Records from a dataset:
====
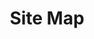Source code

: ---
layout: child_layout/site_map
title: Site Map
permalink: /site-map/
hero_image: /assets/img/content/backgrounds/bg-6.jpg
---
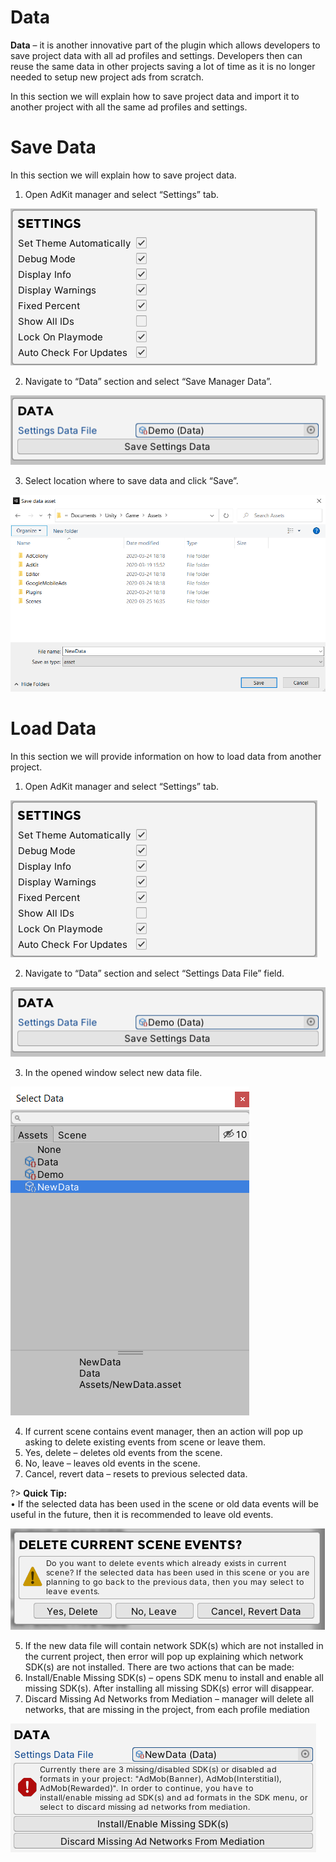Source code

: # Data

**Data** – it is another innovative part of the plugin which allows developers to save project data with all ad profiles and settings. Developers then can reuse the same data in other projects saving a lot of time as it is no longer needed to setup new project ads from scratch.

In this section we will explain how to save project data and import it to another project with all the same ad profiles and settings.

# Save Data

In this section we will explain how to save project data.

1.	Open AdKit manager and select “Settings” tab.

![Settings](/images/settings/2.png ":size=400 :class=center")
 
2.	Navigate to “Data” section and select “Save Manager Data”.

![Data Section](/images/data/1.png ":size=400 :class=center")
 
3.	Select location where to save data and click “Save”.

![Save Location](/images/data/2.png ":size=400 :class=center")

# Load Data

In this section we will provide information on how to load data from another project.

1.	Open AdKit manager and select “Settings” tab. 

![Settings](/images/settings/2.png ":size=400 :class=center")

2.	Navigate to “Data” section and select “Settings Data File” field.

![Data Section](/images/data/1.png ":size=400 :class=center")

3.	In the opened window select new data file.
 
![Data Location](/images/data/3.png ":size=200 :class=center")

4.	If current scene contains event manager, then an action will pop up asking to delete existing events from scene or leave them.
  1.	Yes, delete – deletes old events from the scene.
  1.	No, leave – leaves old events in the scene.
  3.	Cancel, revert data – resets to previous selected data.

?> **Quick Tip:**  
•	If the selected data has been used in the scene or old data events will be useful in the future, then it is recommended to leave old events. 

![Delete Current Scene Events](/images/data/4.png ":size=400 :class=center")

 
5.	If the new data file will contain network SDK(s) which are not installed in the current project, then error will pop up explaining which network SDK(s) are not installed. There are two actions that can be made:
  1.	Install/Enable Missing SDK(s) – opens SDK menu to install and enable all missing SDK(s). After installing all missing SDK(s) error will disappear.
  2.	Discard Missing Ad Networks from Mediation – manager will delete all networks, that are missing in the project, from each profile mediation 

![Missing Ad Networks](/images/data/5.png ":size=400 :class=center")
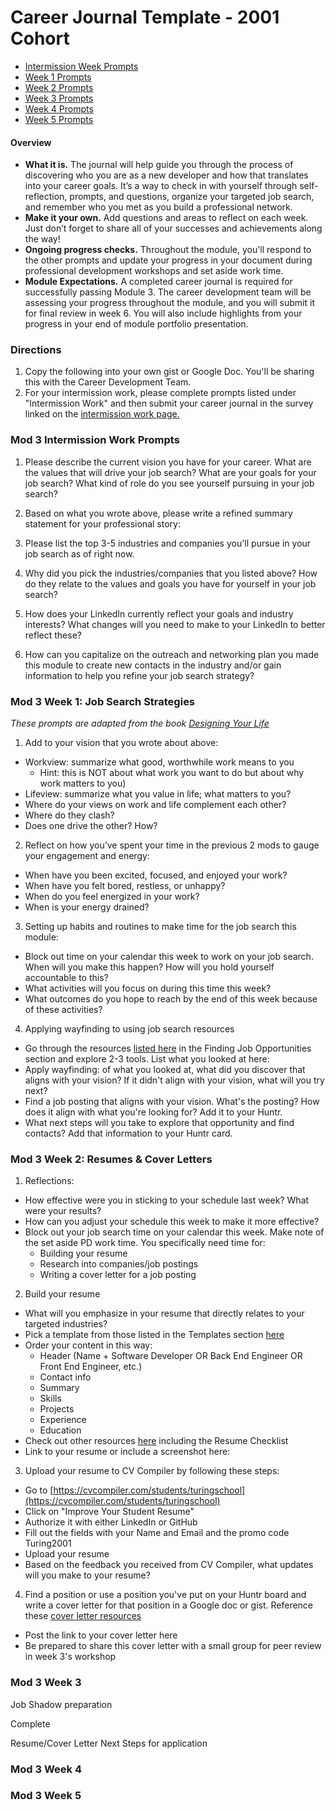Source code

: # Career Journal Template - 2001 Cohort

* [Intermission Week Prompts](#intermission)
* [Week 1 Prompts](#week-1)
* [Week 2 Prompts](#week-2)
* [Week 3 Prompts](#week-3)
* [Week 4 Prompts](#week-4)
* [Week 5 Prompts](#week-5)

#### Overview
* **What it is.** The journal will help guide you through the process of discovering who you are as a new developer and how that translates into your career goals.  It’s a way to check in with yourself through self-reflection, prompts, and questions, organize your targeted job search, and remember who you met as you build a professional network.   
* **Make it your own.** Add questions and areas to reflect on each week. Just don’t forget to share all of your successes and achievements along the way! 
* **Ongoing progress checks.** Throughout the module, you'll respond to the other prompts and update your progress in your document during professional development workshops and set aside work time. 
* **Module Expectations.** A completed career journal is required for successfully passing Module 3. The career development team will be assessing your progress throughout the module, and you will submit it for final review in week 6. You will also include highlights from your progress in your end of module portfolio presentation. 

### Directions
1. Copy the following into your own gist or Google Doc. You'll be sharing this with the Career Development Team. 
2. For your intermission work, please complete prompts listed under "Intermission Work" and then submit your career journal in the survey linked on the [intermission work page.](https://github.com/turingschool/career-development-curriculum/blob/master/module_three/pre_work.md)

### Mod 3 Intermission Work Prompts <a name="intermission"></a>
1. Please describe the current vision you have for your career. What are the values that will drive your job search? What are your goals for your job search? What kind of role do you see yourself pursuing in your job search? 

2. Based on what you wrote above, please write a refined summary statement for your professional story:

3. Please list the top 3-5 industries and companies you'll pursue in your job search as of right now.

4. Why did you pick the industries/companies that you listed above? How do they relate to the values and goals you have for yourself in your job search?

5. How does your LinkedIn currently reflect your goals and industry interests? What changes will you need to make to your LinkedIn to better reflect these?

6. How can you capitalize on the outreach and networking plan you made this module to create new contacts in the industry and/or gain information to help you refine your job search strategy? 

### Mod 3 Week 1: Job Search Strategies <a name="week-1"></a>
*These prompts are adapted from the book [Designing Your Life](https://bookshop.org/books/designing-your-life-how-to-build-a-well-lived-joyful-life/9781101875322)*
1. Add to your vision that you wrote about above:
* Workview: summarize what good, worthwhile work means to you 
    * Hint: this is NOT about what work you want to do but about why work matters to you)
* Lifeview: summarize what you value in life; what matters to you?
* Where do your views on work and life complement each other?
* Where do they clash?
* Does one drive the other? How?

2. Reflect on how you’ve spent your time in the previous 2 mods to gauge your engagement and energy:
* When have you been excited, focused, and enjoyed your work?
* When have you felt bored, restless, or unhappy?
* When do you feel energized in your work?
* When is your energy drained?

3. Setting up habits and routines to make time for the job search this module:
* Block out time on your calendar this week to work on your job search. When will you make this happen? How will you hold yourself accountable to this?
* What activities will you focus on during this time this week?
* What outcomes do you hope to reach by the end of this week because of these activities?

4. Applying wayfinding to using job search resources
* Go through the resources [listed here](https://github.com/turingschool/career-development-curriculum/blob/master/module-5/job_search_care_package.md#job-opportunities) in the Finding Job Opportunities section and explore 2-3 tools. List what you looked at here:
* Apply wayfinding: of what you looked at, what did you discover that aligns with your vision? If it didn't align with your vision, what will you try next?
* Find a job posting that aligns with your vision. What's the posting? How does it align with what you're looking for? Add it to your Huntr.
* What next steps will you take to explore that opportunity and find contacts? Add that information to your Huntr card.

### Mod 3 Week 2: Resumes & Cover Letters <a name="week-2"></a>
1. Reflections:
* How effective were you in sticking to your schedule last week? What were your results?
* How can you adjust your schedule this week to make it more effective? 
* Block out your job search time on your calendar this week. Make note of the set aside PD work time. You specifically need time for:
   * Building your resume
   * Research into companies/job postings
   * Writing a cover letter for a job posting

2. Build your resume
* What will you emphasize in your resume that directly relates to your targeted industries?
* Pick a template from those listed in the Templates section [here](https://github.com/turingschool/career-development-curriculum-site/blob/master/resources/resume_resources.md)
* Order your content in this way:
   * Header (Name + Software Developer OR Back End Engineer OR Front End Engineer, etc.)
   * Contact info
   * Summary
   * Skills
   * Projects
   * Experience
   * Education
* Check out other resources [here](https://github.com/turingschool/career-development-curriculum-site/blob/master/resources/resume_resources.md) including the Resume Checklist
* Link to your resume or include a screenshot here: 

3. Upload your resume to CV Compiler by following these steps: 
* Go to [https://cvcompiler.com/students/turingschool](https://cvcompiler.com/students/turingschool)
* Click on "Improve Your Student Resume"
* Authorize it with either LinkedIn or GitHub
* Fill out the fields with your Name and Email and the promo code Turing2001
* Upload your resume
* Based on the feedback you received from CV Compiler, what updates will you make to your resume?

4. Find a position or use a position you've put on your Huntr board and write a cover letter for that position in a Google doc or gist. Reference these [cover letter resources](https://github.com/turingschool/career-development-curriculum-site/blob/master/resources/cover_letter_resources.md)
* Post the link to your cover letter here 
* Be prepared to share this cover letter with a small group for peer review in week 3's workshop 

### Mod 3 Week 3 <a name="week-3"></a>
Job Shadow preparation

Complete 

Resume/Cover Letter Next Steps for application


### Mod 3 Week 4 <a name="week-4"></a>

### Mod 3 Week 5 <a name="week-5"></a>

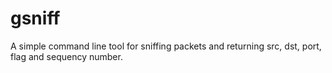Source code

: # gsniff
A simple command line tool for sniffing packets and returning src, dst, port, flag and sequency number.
====
**WHAT THE TASK ASKS:**
Write out exactly the lines above between the line with "5. How does" and the line with "accountable to this?", inclusive, and nothing beyond them.

**TASK RESULT:**
5. How does your LinkedIn currently reflect your goals and industry interests? What changes will you need to make to your LinkedIn to better reflect these?

6. How can you capitalize on the outreach and networking plan you made this module to create new contacts in the industry and/or gain information to help you refine your job search strategy? 

### Mod 3 Week 1: Job Search Strategies <a name="week-1"></a>
*These prompts are adapted from the book [Designing Your Life](https://bookshop.org/books/designing-your-life-how-to-build-a-well-lived-joyful-life/9781101875322)*
1. Add to your vision that you wrote about above:
* Workview: summarize what good, worthwhile work means to you 
    * Hint: this is NOT about what work you want to do but about why work matters to you)
* Lifeview: summarize what you value in life; what matters to you?
* Where do your views on work and life complement each other?
* Where do they clash?
* Does one drive the other? How?

2. Reflect on how you’ve spent your time in the previous 2 mods to gauge your engagement and energy:
* When have you been excited, focused, and enjoyed your work?
* When have you felt bored, restless, or unhappy?
* When do you feel energized in your work?
* When is your energy drained?

3. Setting up habits and routines to make time for the job search this module:
* Block out time on your calendar this week to work on your job search. When will you make this happen? How will you hold yourself accountable to this?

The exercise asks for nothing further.